I am @ here alive
Anna Leonowens Gallery, Halifax, Nova Scotia
I am @ here alive was the culmination of Hawrysio’s 2014 residency, part of the NSCAD University (Nova Scotia College of Art and Design) Visiting Artist Series. The exhibition, which wove together earlier print and video pieces with work created specifically for the exhibition, reflects her longstanding commitment to pushing the conceptual boundaries of printmaking with both humour and rigour.
Central to the installation were large sheets of paper running sequentially across the gallery walls — ink rubbings taken directly from the walls of Hawrysio’s studio in Camberwell, South London. These prints functioned as a topographical map, transplanting the irregularities and extrusions of her lofty but rough-edged workspace onto the pristine gallery walls. Subtle scratch marks around the gallery’s circumference, achieved by running her nails against carbon paper affixed to the walls, unified the space, a sort of trail of crumbs leading visitors from one piece to another.
Hawrysio’s approach is deeply rooted in conceptual and social art practice, influenced by the open-ended processes of Joseph Beuys and the machine-led aesthetics of Sol LeWitt. Her practice treats mark-making not merely as a technical process, but as a method of “measuring time” and capturing the “spontaneity of site-specific mark-making”. Another element of this installation was a mark-making device she built — a mechanical arm with a false eyelash that smeared ink onto the interior of a Perspex vitrine at random intervals.
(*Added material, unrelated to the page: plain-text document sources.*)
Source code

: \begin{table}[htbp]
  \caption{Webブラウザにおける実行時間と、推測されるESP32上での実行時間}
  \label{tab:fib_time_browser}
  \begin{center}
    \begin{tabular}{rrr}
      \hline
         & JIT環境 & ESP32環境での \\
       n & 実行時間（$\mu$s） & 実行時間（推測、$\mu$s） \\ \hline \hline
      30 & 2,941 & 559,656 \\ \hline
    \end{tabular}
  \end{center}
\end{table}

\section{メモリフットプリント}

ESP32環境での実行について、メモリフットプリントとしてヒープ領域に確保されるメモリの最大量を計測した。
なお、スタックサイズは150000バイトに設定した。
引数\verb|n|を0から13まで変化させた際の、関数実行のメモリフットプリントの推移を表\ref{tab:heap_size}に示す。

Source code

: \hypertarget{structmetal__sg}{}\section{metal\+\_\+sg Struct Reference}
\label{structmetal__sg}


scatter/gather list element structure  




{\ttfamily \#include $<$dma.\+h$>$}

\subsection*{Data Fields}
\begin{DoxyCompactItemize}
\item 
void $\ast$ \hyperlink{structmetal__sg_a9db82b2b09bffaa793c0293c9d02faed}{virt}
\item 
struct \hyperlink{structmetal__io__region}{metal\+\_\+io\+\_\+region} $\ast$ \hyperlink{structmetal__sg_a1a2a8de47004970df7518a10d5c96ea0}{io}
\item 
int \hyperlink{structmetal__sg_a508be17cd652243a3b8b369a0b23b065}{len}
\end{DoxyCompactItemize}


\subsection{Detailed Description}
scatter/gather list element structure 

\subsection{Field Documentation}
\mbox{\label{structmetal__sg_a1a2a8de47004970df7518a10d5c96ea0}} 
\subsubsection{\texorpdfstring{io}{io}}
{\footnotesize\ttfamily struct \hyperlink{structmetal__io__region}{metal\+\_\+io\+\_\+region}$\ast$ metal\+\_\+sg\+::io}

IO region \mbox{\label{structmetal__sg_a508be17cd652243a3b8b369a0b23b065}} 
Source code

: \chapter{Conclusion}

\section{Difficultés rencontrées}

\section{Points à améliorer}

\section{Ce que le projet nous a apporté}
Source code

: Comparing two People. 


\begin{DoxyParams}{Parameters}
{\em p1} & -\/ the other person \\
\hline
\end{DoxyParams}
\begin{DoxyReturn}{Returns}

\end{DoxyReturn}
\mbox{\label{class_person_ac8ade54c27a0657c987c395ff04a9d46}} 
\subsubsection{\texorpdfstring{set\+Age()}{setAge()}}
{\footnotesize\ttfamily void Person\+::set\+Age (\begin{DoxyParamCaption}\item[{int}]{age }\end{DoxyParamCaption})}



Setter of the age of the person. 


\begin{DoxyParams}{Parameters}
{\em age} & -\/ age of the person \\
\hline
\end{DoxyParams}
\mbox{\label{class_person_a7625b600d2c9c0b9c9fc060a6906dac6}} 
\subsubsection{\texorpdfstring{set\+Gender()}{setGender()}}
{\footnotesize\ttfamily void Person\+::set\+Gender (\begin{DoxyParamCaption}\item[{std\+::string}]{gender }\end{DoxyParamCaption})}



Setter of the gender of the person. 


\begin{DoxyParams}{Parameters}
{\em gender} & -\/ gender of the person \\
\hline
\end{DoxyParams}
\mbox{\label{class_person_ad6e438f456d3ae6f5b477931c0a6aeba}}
For Hawrysio, printmaking is an interdisciplinary tool used to explore “the indeterminate play of meaning”. As she noted in an interview for Visual Arts News during the residency, her work seeks to extend the theoretical discourse of print, challenging the habitual marginalisation of the medium and moving it into a “post-modern terrain” where the artist’s touch and technical process become a form of site-specific social engagement.